1,2,3-Triaminoguanidinium chloride was combined with benzaldehyde and hydratropic aldehyde to furnish the corresponding tris(imines), which were converted into 1,2,3-tris(benzylamino)guanidinium salts by catalytic hydrogenation in the former, and by borane reduction in the latter case. The resulting alkyl-substituted triaminoguanidinium salts underwent a threefold carbamoylation with aryl isocyanates to furnish 1,2,3-tris(ureido)guanidinium salts, while p-toluenesulfonyl isocyanate led only to a mono-ureido guanidinium salt. With aryl isothiocyanates, 3-hydrazino-1H-1,2,4-triazole-5(4H)-thione derivatives were obtained. Compounds 7a and 8 show interesting solid-state structures with intra- and intermolecular hydrogen bonds.

Introduction

The 1,2,3-triaminoguanidinium ion, [C(NHNH2)3]+, appears as an attractive C3-symmetrical molecular platform, which lends itself to a variety of chemical transformations. Of particular interest should be a threefold chemical functionalization at the three branches of this molecular building block, whereby the original threefold symmetry is maintained. Molecular architectures of this kind could be useful under several aspects, for example in biologically active compounds, as novel ligands in metal complexes, for the construction of dendrimers, and in crystal engineering. Along these lines, several 1,2,3-tris(iminyl)guanidines have been prepared from triaminoguanidinium chloride (1, TAG-Cl) and salicylaldehyde, ring-substitued derivatives thereof [2-5] and 3-(hydroxyimino)pentane-2,4-dione [6] to prepare 1,2,3-tris(iminyl)guanidines; as multidentate chelating ligands they form complexes with several metal ions giving rise to various supramolecular coordination architectures in the solid state.
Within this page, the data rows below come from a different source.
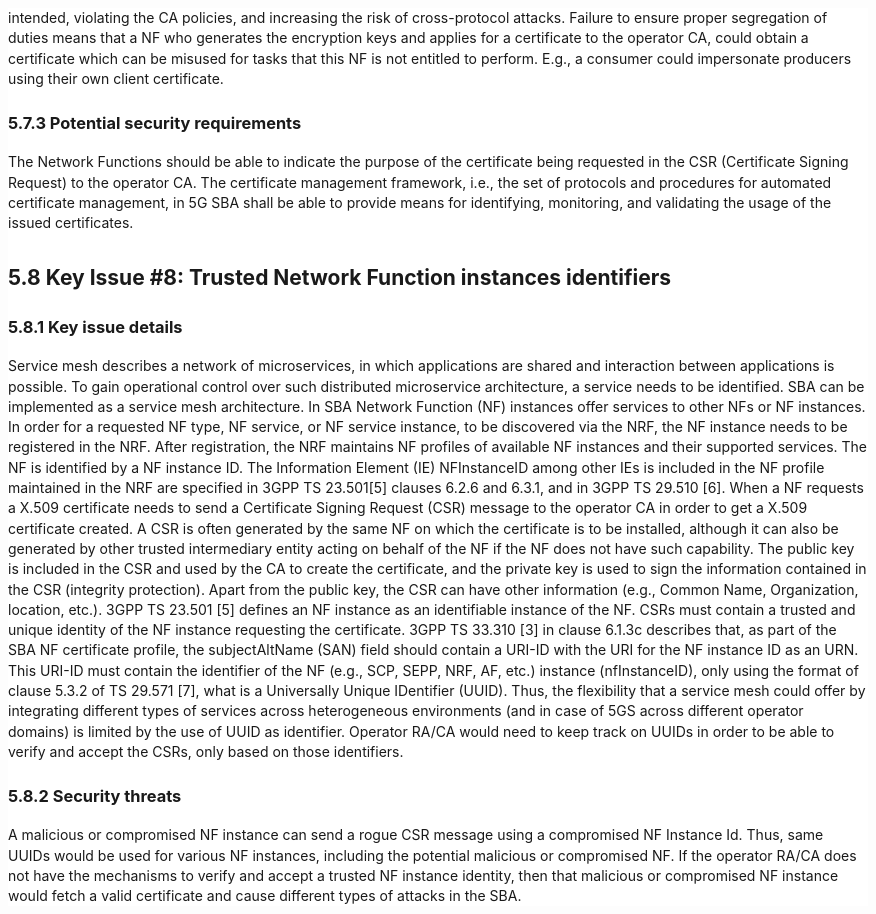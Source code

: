 intended, violating the CA policies, and increasing the risk of cross-protocol
attacks.
Failure to ensure proper segregation of duties means that a NF who generates
the encryption keys and applies for a certificate to the operator CA, could
obtain a certificate which can be misused for tasks that this NF is not
entitled to perform. E.g., a consumer could impersonate producers using their
own client certificate.
### 5.7.3 Potential security requirements
The Network Functions should be able to indicate the purpose of the
certificate being requested in the CSR (Certificate Signing Request) to the
operator CA.
The certificate management framework, i.e., the set of protocols and
procedures for automated certificate management, in 5G SBA shall be able to
provide means for identifying, monitoring, and validating the usage of the
issued certificates.
## 5.8 Key Issue #8: Trusted Network Function instances identifiers
### 5.8.1 Key issue details
Service mesh describes a network of microservices, in which applications are
shared and interaction between applications is possible. To gain operational
control over such distributed microservice architecture, a service needs to be
identified.
SBA can be implemented as a service mesh architecture. In SBA Network Function
(NF) instances offer services to other NFs or NF instances. In order for a
requested NF type, NF service, or NF service instance, to be discovered via
the NRF, the NF instance needs to be registered in the NRF. After
registration, the NRF maintains NF profiles of available NF instances and
their supported services. The NF is identified by a NF instance ID. The
Information Element (IE) NFInstanceID among other IEs is included in the NF
profile maintained in the NRF are specified in 3GPP TS 23.501[5] clauses 6.2.6
and 6.3.1, and in 3GPP TS 29.510 [6].
When a NF requests a X.509 certificate needs to send a Certificate Signing
Request (CSR) message to the operator CA in order to get a X.509 certificate
created. A CSR is often generated by the same NF on which the certificate is
to be installed, although it can also be generated by other trusted
intermediary entity acting on behalf of the NF if the NF does not have such
capability. The public key is included in the CSR and used by the CA to create
the certificate, and the private key is used to sign the information contained
in the CSR (integrity protection). Apart from the public key, the CSR can have
other information (e.g., Common Name, Organization, location, etc.).
3GPP TS 23.501 [5] defines an NF instance as an identifiable instance of the
NF. CSRs must contain a trusted and unique identity of the NF instance
requesting the certificate. 3GPP TS 33.310 [3] in clause 6.1.3c describes
that, as part of the SBA NF certificate profile, the subjectAltName (SAN)
field should contain a URI-ID with the URI for the NF instance ID as an URN.
This URI-ID must contain the identifier of the NF (e.g., SCP, SEPP, NRF, AF,
etc.) instance (nfInstanceID), only using the format of clause 5.3.2 of TS
29.571 [7], what is a Universally Unique IDentifier (UUID). Thus, the
flexibility that a service mesh could offer by integrating different types of
services across heterogeneous environments (and in case of 5GS across
different operator domains) is limited by the use of UUID as identifier.
Operator RA/CA would need to keep track on UUIDs in order to be able to verify
and accept the CSRs, only based on those identifiers.
### 5.8.2 Security threats
A malicious or compromised NF instance can send a rogue CSR message using a
compromised NF Instance Id. Thus, same UUIDs would be used for various NF
instances, including the potential malicious or compromised NF. If the
operator RA/CA does not have the mechanisms to verify and accept a trusted NF
instance identity, then that malicious or compromised NF instance would fetch
a valid certificate and cause different types of attacks in the SBA.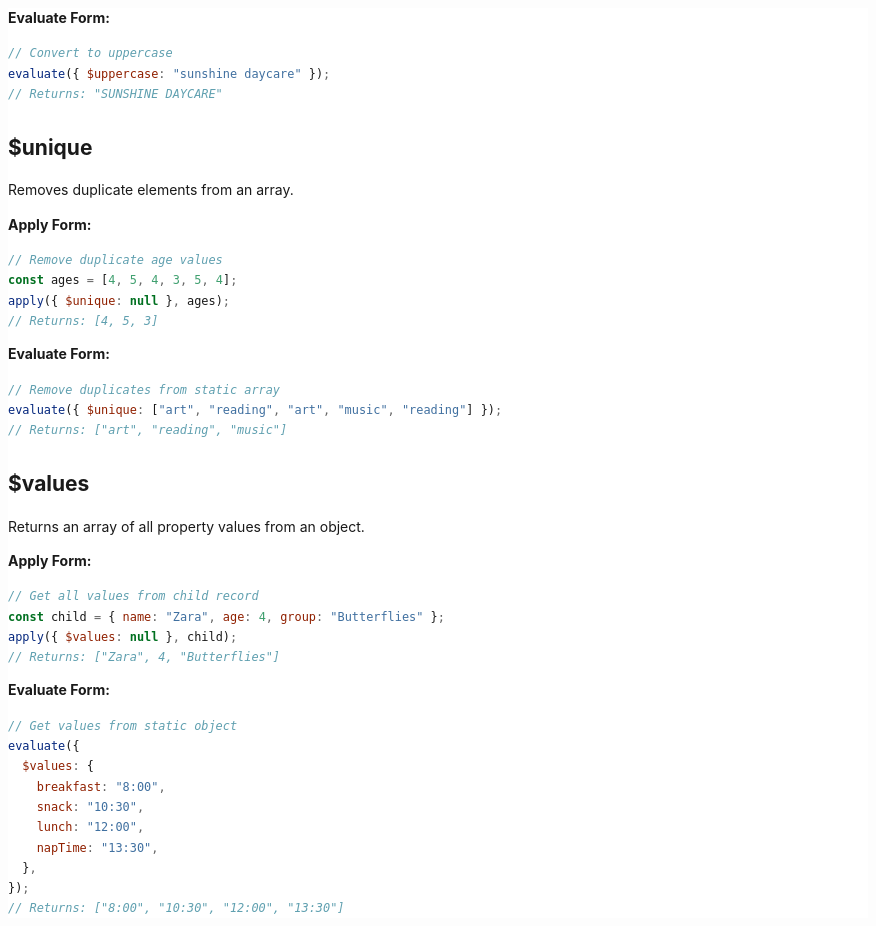**Evaluate Form:**

```javascript
// Convert to uppercase
evaluate({ $uppercase: "sunshine daycare" });
// Returns: "SUNSHINE DAYCARE"
```

## $unique

Removes duplicate elements from an array.

**Apply Form:**

```javascript
// Remove duplicate age values
const ages = [4, 5, 4, 3, 5, 4];
apply({ $unique: null }, ages);
// Returns: [4, 5, 3]
```

**Evaluate Form:**

```javascript
// Remove duplicates from static array
evaluate({ $unique: ["art", "reading", "art", "music", "reading"] });
// Returns: ["art", "reading", "music"]
```

## $values

Returns an array of all property values from an object.

**Apply Form:**

```javascript
// Get all values from child record
const child = { name: "Zara", age: 4, group: "Butterflies" };
apply({ $values: null }, child);
// Returns: ["Zara", 4, "Butterflies"]
```

**Evaluate Form:**

```javascript
// Get values from static object
evaluate({
  $values: {
    breakfast: "8:00",
    snack: "10:30",
    lunch: "12:00",
    napTime: "13:30",
  },
});
// Returns: ["8:00", "10:30", "12:00", "13:30"]
```
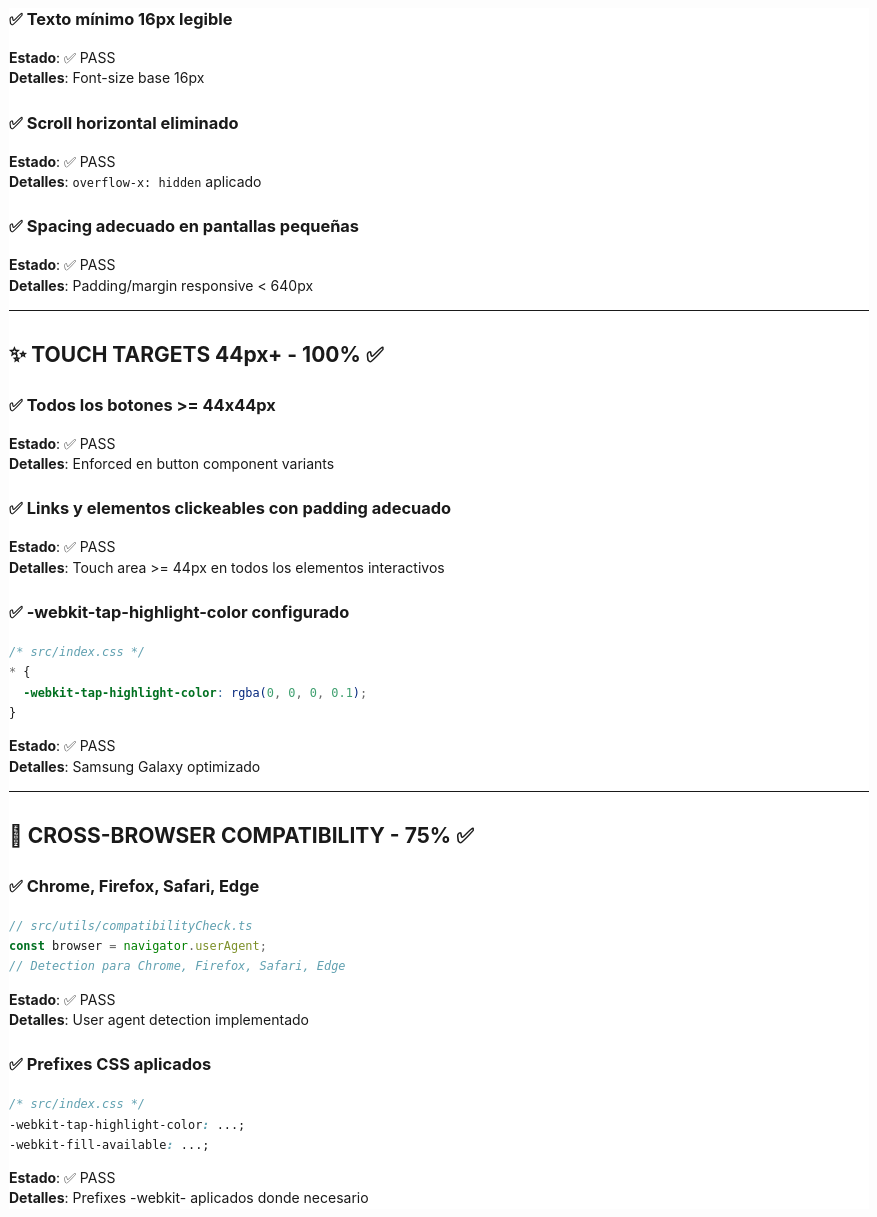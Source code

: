 ### ✅ Texto mínimo 16px legible
**Estado**: ✅ PASS  
**Detalles**: Font-size base 16px

### ✅ Scroll horizontal eliminado
**Estado**: ✅ PASS  
**Detalles**: `overflow-x: hidden` aplicado

### ✅ Spacing adecuado en pantallas pequeñas
**Estado**: ✅ PASS  
**Detalles**: Padding/margin responsive < 640px

---

## ✨ TOUCH TARGETS 44px+ - 100% ✅

### ✅ Todos los botones >= 44x44px
**Estado**: ✅ PASS  
**Detalles**: Enforced en button component variants

### ✅ Links y elementos clickeables con padding adecuado
**Estado**: ✅ PASS  
**Detalles**: Touch area >= 44px en todos los elementos interactivos

### ✅ -webkit-tap-highlight-color configurado
```css
/* src/index.css */
* {
  -webkit-tap-highlight-color: rgba(0, 0, 0, 0.1);
}
```
**Estado**: ✅ PASS  
**Detalles**: Samsung Galaxy optimizado

---

## 🔄 CROSS-BROWSER COMPATIBILITY - 75% ✅

### ✅ Chrome, Firefox, Safari, Edge
```typescript
// src/utils/compatibilityCheck.ts
const browser = navigator.userAgent;
// Detection para Chrome, Firefox, Safari, Edge
```
**Estado**: ✅ PASS  
**Detalles**: User agent detection implementado

### ✅ Prefixes CSS aplicados
```css
/* src/index.css */
-webkit-tap-highlight-color: ...;
-webkit-fill-available: ...;
```
**Estado**: ✅ PASS  
**Detalles**: Prefixes -webkit- aplicados donde necesario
TAG-Cl (1) was first prepared from carbon tetrachloride and hydrazine by R. Stollé in the year 1904 [7], but it was not until half a century later that some interest in its chemistry emerged. Derivatization reactions with aldehydes and ketones furnished tris(arylideneamino)- and tris(alkylideneamino)guanidinium salts [7-9]; these were the first examples of a threefold symmetrical functionalization of the triaminoguanidinium ion. On the other hand, reactions of triaminoguanidinium salts with carboxylic acids generated 4-amino-3-hydrazinyl-1,2,4-triazoles [10,11]. Diversely substituted 1,2,4-triazoles were also obtained from reactions with cyanogen bromide [12], CS2/NaOH [12] and isothiocyanates [13]. In all these cases, cyclization took place after one or two of the three branches of the triaminoguanidinium ion had been functionalized. Reactions of TAG-Cl (1) with 1,3-diketones follow condensation/cyclization pathways resulting in unsymmetrical N-heterocyclic products [14,15]. Azidation of TAG-Cl with two equivalents of sodium nitrite in water afforded the highly shock- and friction-sensitive (5-azido-1H-tetrazol-1-yl)carbonimidoyl diazide rather than the 1,2,3-triazidoguanidinium salt [16,17].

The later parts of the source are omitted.